Parecer em Ação de Inconstitucionalidade por Omissão
Processo n. 2030082-92.2014.8.26.0000
Requerente: Federação dos Funcionários Públicos Municipais do Estado de São Paulo - FUPESP
Requeridos: Prefeito e Câmara Municipal de Pinhalzinho
Ementa: Constitucional. Administrativo. Ação de inconstitucionalidade por omissão. Servidor público municipal. Afastamento para o exercício de mandato classista. Lei Orgânica do Município de Pinhalzinho. Legitimidade passiva da Câmara Municipal. Ilegitimidade passiva do Prefeito Municipal. Regime jurídico do servidor público. Lei de iniciativa reservada do Chefe do Poder Executivo. Inadmissibilidade de tratamento da matéria na Lei Orgânica do Município. 1. Entidade sindical detentora de legitimidade ativa (art. 90, V, CE/89). 2. Legitimidade passiva da Câmara Municipal, órgão detentor do dever de legislar. 3. Arguição ex officio da ilegitimidade ativa do Prefeito Municipal: acusada omissão na Lei Orgânica do Município, o Chefe do Poder Executivo local não participa de qualquer fase de seu processo legislativo, não estando em mora no cumprimento do dever de legislar. 4. Não vinga alegação de mora ou omissão no dever de legislar tributada à Lei Orgânica do Município em matéria (afastamento remunerado de servidor público em mandato classista) que é da reserva de iniciativa do Chefe do Poder Executivo [regime jurídico dos servidores públicos (art. 24, § 2º, 4, CE/89)], considerando-se que as normas sobre processo legislativo do âmbito federal (art. 61, § 1º, II, c, CF/88) constituem modelo de observância simétrica e reprodução obrigatória nos Estados. 5. Sendo eleito o regime celetista para disciplinar as relações jurídicas de servidores municipais, é patente a incompetência do Município na edição de regras trabalhistas, ex vi do disposto no art. 22, inciso I da CF/88. Ademais, em razão da existência de disposição na CLT concernente ao tema em epígrafe (art. 543 e §), resta infundada a alegação de omissão legislativa invocada pela requerente, sendo desnecessária a colmatação normativa pleiteada 6. Improcedência da ação.
Douto Relator,
Colendo Órgão Especial:
1. Trata-se de ação direta de inconstitucionalidade promovida pela Federação dos Funcionários Públicos Municipais do Estado de São Paulo – FUPESP em razão da omissão, na Lei Orgânica do Município de Pinhalzinho, de previsão de afastamento de servidor público municipal eleito para o desempenho de mandato classista em sindicato da categoria, requerendo a supressão da omissão em 180 (cento e oitenta) dias, sob pena de aplicação supletiva do art. 125, § 1º, da Constituição Estadual.

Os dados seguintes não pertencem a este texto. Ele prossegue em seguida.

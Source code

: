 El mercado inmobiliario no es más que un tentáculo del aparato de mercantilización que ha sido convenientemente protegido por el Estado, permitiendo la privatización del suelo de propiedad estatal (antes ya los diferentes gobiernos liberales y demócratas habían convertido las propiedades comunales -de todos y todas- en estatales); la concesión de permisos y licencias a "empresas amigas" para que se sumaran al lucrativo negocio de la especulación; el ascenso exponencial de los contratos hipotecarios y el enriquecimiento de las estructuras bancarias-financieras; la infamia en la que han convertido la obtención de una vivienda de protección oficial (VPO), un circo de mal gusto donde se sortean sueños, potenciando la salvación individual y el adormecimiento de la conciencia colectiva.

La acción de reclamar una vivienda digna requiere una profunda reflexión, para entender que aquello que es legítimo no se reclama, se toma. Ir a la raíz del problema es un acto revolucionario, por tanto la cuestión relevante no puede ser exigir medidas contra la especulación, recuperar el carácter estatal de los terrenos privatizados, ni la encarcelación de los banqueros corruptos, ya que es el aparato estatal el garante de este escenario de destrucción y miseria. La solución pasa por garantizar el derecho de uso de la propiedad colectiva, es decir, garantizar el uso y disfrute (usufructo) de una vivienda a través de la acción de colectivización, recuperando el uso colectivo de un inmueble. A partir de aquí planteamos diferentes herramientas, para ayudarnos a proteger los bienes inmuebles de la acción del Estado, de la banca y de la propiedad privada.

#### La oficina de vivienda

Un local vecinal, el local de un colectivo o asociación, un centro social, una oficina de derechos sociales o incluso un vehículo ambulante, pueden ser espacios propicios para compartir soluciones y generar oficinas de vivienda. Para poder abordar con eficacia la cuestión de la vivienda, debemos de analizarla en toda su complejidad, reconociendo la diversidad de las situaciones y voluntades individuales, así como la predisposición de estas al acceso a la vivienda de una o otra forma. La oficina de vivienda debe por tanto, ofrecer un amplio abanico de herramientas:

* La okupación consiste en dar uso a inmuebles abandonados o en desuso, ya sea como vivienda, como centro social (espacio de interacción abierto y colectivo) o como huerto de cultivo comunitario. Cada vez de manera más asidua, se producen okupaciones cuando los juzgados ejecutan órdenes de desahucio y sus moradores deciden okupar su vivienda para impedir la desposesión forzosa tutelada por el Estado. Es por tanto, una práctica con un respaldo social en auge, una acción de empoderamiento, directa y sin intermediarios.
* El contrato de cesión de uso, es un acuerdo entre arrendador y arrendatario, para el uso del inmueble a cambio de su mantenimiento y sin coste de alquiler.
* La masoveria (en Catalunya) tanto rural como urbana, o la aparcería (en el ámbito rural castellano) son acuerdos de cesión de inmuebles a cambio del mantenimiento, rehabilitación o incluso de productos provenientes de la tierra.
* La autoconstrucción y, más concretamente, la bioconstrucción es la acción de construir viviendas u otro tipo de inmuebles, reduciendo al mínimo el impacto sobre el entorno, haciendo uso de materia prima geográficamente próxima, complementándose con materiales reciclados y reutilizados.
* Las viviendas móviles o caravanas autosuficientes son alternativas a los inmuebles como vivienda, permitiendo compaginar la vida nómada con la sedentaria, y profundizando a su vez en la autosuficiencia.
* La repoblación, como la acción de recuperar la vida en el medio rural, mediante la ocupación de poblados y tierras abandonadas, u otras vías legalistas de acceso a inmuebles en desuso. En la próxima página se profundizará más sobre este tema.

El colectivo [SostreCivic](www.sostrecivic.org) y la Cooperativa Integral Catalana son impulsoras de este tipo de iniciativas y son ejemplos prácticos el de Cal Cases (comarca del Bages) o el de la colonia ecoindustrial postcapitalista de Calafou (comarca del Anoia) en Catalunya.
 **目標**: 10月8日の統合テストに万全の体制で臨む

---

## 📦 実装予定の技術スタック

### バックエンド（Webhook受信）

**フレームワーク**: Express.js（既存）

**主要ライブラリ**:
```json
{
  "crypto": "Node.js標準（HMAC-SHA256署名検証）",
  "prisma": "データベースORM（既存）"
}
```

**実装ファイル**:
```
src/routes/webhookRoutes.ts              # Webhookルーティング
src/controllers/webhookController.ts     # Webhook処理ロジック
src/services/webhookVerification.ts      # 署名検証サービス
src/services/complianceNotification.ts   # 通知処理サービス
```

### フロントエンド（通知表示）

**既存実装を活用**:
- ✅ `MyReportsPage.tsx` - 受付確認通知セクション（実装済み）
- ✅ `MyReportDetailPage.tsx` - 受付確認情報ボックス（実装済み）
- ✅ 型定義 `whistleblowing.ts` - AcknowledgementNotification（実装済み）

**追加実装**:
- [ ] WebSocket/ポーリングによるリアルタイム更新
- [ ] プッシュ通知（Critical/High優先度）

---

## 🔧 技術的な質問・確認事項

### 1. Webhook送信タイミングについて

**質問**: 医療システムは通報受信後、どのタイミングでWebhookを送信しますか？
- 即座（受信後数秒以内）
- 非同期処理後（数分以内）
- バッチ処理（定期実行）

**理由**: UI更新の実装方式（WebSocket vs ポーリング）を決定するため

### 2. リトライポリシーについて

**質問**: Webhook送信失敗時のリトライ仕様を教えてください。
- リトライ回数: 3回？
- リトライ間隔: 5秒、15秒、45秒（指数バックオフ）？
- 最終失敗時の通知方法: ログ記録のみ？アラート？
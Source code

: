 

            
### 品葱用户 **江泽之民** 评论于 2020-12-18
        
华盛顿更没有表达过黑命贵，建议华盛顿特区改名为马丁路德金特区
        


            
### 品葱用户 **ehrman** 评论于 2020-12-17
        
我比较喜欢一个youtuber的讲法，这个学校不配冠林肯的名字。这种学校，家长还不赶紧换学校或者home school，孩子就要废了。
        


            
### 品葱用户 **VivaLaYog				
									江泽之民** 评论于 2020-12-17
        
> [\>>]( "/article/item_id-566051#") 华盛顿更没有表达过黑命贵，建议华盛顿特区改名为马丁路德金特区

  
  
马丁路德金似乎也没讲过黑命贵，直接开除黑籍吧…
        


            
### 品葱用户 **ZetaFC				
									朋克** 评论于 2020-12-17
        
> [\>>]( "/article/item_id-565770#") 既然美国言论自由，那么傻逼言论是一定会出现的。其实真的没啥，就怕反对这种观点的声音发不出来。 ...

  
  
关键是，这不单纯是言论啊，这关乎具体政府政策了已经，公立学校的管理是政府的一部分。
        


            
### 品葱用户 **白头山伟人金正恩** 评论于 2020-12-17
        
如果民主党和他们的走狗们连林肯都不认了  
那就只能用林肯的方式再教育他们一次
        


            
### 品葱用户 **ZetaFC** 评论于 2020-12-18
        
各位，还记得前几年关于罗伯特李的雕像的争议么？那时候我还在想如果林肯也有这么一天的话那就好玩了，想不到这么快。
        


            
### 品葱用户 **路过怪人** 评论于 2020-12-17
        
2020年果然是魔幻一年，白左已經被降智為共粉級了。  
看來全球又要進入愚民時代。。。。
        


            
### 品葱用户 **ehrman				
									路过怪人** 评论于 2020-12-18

2. A douta Procuradoria-Geral do
Estado declinou da defesa do ato normativo impugnado (fls. 135/137).
3. Instado, o Prefeito
Municipal deixou fluir in albis o
prazo para apresentação de suas informações (fls. 146). O Presidente da Câmara
Municipal sustentou ilegitimidade passiva, observando que o assunto é reservado
à iniciativa legislativa do Chefe do Executivo, assim como ausência de omissão
legislativa no caso em epígrafe, porquanto a Consolidação das Leis do Trabalho
– CLT já disciplina a temática em seu art. 543 e parágrafos, aplicada à
situação por força do regime celetista empregado aos servidores municipais
(fls. 139/142).
4. É o relatório.
5. Não procede a preliminar de
ilegitimidade passiva arguida pela Câmara Municipal de Pinhalzinho por se
tratar do órgão público detentor, em tese, do dever de legislar reclamado.
6. Entretanto, ex officio, suscito a ilegitimidade ativa do Prefeito Municipal. De
fato, a requerente acusa omissão na Lei Orgânica do Município e o Chefe do
Poder Executivo local não participa de qualquer fase de seu processo
legislativo, não estando, portanto, em mora no cumprimento do dever de
legislar.
7. Assim sendo, opino pela rejeição
da preliminar suscitada nas informações da Câmara Municipal e pela parcial
extinção do processo, sem resolução do mérito, em face do Prefeito Municipal de
Pinhalzinho.
8. No mérito, registre-se que o art.
125, § 1º, da Constituição Estadual, assegura ao servidor público eleito para
cargo em sindicato da categoria o afastamento remunerado de suas funções
durante o mandato, nos termos da lei, e o colendo Órgão Especial deste egrégio
Tribunal de Justiça vem reiteradamente sufragando o entendimento de
aplicabilidade desse preceito aos Municípios.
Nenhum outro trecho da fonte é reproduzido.